* Task description:
Wherever the word "Optuna" appears in a line of the data, that line should be copied.

#### Supplied data ####

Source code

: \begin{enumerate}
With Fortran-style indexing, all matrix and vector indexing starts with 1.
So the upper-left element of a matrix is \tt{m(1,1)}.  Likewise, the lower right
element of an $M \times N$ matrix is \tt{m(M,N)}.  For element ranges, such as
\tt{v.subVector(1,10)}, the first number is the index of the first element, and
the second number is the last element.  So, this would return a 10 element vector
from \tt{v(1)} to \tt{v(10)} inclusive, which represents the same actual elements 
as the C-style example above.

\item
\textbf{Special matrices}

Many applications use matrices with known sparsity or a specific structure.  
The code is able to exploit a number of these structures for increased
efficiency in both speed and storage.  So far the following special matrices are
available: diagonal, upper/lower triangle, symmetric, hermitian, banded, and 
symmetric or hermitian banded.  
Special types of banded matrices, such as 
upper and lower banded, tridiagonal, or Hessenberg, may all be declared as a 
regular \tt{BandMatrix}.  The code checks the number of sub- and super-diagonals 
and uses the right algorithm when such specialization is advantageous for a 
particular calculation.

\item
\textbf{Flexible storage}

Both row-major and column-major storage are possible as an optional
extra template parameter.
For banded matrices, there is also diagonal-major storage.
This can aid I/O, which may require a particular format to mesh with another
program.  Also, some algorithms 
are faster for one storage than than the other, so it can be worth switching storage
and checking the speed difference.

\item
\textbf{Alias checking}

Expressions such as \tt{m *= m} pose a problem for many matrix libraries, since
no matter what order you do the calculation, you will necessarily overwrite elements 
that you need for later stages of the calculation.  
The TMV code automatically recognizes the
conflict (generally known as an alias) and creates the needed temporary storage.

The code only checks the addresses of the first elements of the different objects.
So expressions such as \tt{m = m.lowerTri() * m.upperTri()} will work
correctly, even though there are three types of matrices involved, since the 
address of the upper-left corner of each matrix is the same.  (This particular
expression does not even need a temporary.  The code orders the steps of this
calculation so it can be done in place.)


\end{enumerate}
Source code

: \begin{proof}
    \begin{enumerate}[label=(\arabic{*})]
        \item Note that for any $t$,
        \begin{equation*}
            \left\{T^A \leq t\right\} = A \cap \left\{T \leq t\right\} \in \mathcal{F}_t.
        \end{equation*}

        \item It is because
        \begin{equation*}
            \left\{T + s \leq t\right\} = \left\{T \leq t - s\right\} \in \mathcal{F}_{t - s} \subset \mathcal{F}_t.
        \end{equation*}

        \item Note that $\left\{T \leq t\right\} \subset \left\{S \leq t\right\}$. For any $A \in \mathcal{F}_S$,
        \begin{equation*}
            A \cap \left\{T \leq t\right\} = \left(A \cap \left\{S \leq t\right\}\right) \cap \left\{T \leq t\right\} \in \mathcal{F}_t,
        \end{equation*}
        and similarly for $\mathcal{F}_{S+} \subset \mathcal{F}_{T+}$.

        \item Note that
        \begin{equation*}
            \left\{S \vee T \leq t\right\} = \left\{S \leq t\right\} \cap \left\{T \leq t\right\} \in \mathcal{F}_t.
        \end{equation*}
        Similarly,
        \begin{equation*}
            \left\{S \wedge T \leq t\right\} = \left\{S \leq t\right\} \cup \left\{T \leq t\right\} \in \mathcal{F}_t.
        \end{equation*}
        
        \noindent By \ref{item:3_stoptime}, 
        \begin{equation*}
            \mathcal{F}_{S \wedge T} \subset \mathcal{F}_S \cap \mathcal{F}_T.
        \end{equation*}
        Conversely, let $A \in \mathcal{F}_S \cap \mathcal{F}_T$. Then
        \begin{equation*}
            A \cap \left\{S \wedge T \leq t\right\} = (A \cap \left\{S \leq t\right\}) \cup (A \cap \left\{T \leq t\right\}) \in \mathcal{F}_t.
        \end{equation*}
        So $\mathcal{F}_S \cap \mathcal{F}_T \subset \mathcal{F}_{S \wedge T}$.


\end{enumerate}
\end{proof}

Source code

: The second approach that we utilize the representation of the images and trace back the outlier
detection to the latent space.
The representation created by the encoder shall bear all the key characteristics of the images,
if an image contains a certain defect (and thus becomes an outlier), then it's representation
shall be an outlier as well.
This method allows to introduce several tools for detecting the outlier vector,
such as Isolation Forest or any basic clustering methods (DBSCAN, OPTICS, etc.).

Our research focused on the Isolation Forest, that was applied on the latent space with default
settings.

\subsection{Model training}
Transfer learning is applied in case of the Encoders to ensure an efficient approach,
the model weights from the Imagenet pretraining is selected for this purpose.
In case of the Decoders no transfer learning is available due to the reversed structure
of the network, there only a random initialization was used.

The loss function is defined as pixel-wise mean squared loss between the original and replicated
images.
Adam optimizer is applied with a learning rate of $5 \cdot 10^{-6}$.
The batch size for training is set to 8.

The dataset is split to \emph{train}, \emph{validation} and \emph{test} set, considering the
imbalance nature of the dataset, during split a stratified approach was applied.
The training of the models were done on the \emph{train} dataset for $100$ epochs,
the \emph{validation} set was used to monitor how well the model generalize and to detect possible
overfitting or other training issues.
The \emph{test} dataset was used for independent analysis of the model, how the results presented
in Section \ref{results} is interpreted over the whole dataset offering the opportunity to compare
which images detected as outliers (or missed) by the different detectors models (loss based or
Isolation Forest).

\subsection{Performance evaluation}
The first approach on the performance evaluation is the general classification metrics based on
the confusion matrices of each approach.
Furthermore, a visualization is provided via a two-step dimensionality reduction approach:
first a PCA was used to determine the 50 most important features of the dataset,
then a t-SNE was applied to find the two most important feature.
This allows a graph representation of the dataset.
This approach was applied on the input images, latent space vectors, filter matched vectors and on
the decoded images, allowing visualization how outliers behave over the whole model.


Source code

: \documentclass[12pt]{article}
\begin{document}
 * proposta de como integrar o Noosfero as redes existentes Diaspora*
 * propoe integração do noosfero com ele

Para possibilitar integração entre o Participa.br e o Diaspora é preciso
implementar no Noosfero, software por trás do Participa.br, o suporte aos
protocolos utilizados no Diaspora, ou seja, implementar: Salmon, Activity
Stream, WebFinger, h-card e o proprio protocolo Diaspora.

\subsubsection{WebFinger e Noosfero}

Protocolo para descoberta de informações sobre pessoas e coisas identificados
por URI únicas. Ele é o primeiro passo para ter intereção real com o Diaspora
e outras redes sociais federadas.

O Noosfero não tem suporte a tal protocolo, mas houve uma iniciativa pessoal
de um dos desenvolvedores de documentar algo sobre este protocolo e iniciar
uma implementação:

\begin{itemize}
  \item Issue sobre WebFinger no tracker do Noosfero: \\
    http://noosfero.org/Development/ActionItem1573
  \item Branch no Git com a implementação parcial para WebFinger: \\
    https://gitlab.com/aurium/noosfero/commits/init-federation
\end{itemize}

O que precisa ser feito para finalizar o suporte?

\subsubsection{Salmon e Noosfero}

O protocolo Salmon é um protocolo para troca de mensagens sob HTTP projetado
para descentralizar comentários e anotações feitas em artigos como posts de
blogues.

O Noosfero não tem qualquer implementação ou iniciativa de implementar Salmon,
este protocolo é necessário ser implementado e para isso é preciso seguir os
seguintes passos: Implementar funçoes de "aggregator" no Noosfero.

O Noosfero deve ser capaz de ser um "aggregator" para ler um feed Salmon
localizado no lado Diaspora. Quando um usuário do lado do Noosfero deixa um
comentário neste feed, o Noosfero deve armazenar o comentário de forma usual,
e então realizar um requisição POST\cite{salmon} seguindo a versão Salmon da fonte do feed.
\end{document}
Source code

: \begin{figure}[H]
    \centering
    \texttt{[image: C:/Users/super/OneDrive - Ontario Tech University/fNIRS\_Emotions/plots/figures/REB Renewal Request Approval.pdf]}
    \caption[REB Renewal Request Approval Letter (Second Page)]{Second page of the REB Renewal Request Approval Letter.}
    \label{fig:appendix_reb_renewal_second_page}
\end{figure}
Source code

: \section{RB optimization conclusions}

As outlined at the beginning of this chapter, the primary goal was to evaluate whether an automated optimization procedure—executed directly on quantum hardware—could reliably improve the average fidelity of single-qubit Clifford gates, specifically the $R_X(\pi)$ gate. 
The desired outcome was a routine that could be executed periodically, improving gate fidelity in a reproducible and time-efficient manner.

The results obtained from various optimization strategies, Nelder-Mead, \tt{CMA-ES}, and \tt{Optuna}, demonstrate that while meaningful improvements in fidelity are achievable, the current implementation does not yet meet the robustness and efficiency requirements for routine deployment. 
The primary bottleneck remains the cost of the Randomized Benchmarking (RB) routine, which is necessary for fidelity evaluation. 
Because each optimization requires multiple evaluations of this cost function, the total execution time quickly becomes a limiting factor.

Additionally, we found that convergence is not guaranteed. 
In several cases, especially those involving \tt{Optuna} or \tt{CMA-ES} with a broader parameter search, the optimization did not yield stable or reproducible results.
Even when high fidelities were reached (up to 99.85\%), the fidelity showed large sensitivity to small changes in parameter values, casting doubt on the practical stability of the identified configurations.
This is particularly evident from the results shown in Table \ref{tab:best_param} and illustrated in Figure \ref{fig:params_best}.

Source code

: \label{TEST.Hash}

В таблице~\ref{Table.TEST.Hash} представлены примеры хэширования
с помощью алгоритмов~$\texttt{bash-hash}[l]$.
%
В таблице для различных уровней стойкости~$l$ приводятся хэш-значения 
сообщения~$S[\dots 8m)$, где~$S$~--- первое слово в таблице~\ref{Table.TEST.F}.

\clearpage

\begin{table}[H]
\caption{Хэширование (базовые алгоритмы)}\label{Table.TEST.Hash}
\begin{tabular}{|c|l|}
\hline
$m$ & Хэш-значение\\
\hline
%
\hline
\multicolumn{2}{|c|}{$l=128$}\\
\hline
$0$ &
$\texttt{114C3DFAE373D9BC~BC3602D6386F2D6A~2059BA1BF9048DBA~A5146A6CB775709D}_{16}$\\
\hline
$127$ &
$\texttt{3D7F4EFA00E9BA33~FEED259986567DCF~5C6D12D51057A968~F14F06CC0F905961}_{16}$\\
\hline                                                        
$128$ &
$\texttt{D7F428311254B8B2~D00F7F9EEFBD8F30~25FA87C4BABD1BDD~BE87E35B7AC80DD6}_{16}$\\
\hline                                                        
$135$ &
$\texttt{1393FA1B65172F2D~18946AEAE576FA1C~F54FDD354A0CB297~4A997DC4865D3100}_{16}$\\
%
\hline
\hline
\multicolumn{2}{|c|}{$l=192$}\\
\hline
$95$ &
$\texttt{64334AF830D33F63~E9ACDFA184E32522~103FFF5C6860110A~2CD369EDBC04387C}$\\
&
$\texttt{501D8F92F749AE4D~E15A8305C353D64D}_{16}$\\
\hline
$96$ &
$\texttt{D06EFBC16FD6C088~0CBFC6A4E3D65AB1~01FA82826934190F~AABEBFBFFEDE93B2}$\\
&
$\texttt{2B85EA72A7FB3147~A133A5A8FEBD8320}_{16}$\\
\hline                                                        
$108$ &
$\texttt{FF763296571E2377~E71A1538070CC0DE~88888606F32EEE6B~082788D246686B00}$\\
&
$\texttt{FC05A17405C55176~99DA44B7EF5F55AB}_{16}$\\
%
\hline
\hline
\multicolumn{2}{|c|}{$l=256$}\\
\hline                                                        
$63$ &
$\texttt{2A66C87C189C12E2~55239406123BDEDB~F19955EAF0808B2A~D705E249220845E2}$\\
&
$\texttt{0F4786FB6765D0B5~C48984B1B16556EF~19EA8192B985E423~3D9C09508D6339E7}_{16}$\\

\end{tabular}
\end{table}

####

* Expected answer:
The results obtained from various optimization strategies, Nelder-Mead, \tt{CMA-ES}, and \tt{Optuna}, demonstrate that while meaningful improvements in fidelity are achievable, the current implementation does not yet meet the robustness and efficiency requirements for routine deployment. 
In several cases, especially those involving \tt{Optuna} or \tt{CMA-ES} with a broader parameter search, the optimization did not yield stable or reproducible results.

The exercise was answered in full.